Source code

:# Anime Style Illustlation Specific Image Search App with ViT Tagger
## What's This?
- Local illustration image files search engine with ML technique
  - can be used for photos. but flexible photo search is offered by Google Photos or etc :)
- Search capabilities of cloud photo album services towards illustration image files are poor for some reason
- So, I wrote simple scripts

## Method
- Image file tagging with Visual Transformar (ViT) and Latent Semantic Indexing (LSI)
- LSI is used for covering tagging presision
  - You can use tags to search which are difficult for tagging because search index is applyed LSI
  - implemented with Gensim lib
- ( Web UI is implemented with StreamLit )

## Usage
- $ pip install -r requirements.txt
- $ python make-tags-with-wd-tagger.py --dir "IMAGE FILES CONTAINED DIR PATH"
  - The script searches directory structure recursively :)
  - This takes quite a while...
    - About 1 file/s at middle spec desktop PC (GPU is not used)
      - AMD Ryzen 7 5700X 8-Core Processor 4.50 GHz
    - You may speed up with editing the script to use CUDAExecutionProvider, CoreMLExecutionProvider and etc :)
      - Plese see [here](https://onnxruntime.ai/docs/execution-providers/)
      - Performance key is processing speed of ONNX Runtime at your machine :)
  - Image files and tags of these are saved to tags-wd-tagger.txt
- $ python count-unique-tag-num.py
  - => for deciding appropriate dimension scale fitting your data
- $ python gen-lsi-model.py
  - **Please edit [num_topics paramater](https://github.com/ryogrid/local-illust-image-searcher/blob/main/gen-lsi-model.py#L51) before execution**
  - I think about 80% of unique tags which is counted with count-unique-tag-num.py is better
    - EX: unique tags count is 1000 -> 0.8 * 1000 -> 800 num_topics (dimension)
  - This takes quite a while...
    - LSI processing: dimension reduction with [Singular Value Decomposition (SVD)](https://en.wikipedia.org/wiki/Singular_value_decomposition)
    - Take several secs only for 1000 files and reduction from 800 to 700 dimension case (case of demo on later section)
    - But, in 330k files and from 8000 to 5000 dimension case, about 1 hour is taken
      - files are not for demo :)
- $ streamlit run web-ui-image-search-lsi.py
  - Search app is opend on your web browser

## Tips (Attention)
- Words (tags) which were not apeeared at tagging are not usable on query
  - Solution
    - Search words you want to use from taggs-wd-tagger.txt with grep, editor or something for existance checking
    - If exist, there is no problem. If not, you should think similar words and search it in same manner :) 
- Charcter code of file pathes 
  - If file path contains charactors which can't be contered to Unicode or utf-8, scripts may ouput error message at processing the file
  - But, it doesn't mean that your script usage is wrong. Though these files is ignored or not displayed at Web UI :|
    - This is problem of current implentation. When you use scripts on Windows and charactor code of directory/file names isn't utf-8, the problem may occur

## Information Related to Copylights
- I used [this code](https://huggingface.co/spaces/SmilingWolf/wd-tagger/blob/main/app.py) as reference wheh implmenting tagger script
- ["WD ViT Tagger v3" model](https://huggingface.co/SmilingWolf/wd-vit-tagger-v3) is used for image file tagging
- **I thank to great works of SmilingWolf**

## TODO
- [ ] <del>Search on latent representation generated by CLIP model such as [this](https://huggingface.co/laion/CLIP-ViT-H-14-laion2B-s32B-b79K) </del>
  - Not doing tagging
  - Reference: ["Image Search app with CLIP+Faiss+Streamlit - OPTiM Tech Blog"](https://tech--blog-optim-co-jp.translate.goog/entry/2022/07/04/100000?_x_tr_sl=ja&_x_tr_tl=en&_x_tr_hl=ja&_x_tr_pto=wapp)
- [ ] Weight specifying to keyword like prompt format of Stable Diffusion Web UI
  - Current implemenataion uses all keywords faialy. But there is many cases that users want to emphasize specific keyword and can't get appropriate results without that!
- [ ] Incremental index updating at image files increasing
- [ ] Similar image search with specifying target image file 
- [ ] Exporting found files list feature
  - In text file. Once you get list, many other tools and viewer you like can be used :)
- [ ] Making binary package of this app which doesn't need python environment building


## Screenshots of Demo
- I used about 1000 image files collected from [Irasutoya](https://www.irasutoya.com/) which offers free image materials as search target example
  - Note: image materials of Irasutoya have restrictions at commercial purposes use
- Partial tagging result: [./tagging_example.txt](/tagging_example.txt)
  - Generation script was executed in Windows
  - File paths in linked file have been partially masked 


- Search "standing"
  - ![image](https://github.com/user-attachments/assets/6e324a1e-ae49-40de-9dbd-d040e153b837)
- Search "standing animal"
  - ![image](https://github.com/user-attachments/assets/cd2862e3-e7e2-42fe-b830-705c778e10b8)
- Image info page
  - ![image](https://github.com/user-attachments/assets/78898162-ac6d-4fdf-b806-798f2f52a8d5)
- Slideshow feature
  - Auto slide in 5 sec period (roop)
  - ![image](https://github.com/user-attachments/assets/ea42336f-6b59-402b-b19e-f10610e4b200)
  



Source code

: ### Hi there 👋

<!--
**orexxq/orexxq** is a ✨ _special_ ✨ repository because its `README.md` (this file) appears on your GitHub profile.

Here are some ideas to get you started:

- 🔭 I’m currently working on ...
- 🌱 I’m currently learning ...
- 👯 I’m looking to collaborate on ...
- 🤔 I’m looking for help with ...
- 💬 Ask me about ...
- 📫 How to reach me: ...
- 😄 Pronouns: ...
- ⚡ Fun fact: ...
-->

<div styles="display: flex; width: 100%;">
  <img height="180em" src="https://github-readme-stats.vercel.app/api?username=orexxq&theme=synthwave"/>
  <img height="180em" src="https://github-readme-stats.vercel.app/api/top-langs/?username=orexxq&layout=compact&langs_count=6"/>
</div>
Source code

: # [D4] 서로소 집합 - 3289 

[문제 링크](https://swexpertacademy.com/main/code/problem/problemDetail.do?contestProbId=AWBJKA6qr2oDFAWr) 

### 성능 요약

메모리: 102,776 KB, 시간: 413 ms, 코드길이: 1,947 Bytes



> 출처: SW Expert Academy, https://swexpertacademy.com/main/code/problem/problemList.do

□ □ □ □ □

In this exercise, you retype all of the data exactly as it appears above.

Output of the task »
Source code

:# Anime Style Illustlation Specific Image Search App with ViT Tagger
## What's This?
- Local illustration image files search engine with ML technique
  - can be used for photos. but flexible photo search is offered by Google Photos or etc :)
- Search capabilities of cloud photo album services towards illustration image files are poor for some reason
- So, I wrote simple scripts

## Method
- Image file tagging with Visual Transformar (ViT) and Latent Semantic Indexing (LSI)
- LSI is used for covering tagging presision
  - You can use tags to search which are difficult for tagging because search index is applyed LSI
  - implemented with Gensim lib
- ( Web UI is implemented with StreamLit )

## Usage
- $ pip install -r requirements.txt
- $ python make-tags-with-wd-tagger.py --dir "IMAGE FILES CONTAINED DIR PATH"
  - The script searches directory structure recursively :)
  - This takes quite a while...
    - About 1 file/s at middle spec desktop PC (GPU is not used)
      - AMD Ryzen 7 5700X 8-Core Processor 4.50 GHz
    - You may speed up with editing the script to use CUDAExecutionProvider, CoreMLExecutionProvider and etc :)
      - Plese see [here](https://onnxruntime.ai/docs/execution-providers/)
      - Performance key is processing speed of ONNX Runtime at your machine :)
  - Image files and tags of these are saved to tags-wd-tagger.txt
- $ python count-unique-tag-num.py
  - => for deciding appropriate dimension scale fitting your data
- $ python gen-lsi-model.py
  - **Please edit [num_topics paramater](https://github.com/ryogrid/local-illust-image-searcher/blob/main/gen-lsi-model.py#L51) before execution**
  - I think about 80% of unique tags which is counted with count-unique-tag-num.py is better
    - EX: unique tags count is 1000 -> 0.8 * 1000 -> 800 num_topics (dimension)
  - This takes quite a while...
    - LSI processing: dimension reduction with [Singular Value Decomposition (SVD)](https://en.wikipedia.org/wiki/Singular_value_decomposition)
    - Take several secs only for 1000 files and reduction from 800 to 700 dimension case (case of demo on later section)
    - But, in 330k files and from 8000 to 5000 dimension case, about 1 hour is taken
      - files are not for demo :)
- $ streamlit run web-ui-image-search-lsi.py
  - Search app is opend on your web browser

## Tips (Attention)
- Words (tags) which were not apeeared at tagging are not usable on query
  - Solution
    - Search words you want to use from taggs-wd-tagger.txt with grep, editor or something for existance checking
    - If exist, there is no problem. If not, you should think similar words and search it in same manner :) 
- Charcter code of file pathes 
  - If file path contains charactors which can't be contered to Unicode or utf-8, scripts may ouput error message at processing the file
  - But, it doesn't mean that your script usage is wrong. Though these files is ignored or not displayed at Web UI :|
    - This is problem of current implentation. When you use scripts on Windows and charactor code of directory/file names isn't utf-8, the problem may occur

## Information Related to Copylights
- I used [this code](https://huggingface.co/spaces/SmilingWolf/wd-tagger/blob/main/app.py) as reference wheh implmenting tagger script
- ["WD ViT Tagger v3" model](https://huggingface.co/SmilingWolf/wd-vit-tagger-v3) is used for image file tagging
- **I thank to great works of SmilingWolf**

## TODO
- [ ] <del>Search on latent representation generated by CLIP model such as [this](https://huggingface.co/laion/CLIP-ViT-H-14-laion2B-s32B-b79K) </del>
  - Not doing tagging
  - Reference: ["Image Search app with CLIP+Faiss+Streamlit - OPTiM Tech Blog"](https://tech--blog-optim-co-jp.translate.goog/entry/2022/07/04/100000?_x_tr_sl=ja&_x_tr_tl=en&_x_tr_hl=ja&_x_tr_pto=wapp)
- [ ] Weight specifying to keyword like prompt format of Stable Diffusion Web UI
  - Current implemenataion uses all keywords faialy. But there is many cases that users want to emphasize specific keyword and can't get appropriate results without that!
- [ ] Incremental index updating at image files increasing
- [ ] Similar image search with specifying target image file 
- [ ] Exporting found files list feature
  - In text file. Once you get list, many other tools and viewer you like can be used :)
- [ ] Making binary package of this app which doesn't need python environment building


## Screenshots of Demo
- I used about 1000 image files collected from [Irasutoya](https://www.irasutoya.com/) which offers free image materials as search target example
  - Note: image materials of Irasutoya have restrictions at commercial purposes use
- Partial tagging result: [./tagging_example.txt](/tagging_example.txt)
  - Generation script was executed in Windows
  - File paths in linked file have been partially masked 


- Search "standing"
  - ![image](https://github.com/user-attachments/assets/6e324a1e-ae49-40de-9dbd-d040e153b837)
- Search "standing animal"
  - ![image](https://github.com/user-attachments/assets/cd2862e3-e7e2-42fe-b830-705c778e10b8)
- Image info page
  - ![image](https://github.com/user-attachments/assets/78898162-ac6d-4fdf-b806-798f2f52a8d5)
- Slideshow feature
  - Auto slide in 5 sec period (roop)
  - ![image](https://github.com/user-attachments/assets/ea42336f-6b59-402b-b19e-f10610e4b200)
  



Source code

: ### Hi there 👋

<!--
**orexxq/orexxq** is a ✨ _special_ ✨ repository because its `README.md` (this file) appears on your GitHub profile.

Here are some ideas to get you started:

- 🔭 I’m currently working on ...
- 🌱 I’m currently learning ...
- 👯 I’m looking to collaborate on ...
- 🤔 I’m looking for help with ...
- 💬 Ask me about ...
- 📫 How to reach me: ...
- 😄 Pronouns: ...
- ⚡ Fun fact: ...
-->

<div styles="display: flex; width: 100%;">
  <img height="180em" src="https://github-readme-stats.vercel.app/api?username=orexxq&theme=synthwave"/>
  <img height="180em" src="https://github-readme-stats.vercel.app/api/top-langs/?username=orexxq&layout=compact&langs_count=6"/>
</div>
Source code

: # [D4] 서로소 집합 - 3289 

[문제 링크](https://swexpertacademy.com/main/code/problem/problemDetail.do?contestProbId=AWBJKA6qr2oDFAWr) 

### 성능 요약

메모리: 102,776 KB, 시간: 413 ms, 코드길이: 1,947 Bytes



> 출처: SW Expert Academy, https://swexpertacademy.com/main/code/problem/problemList.do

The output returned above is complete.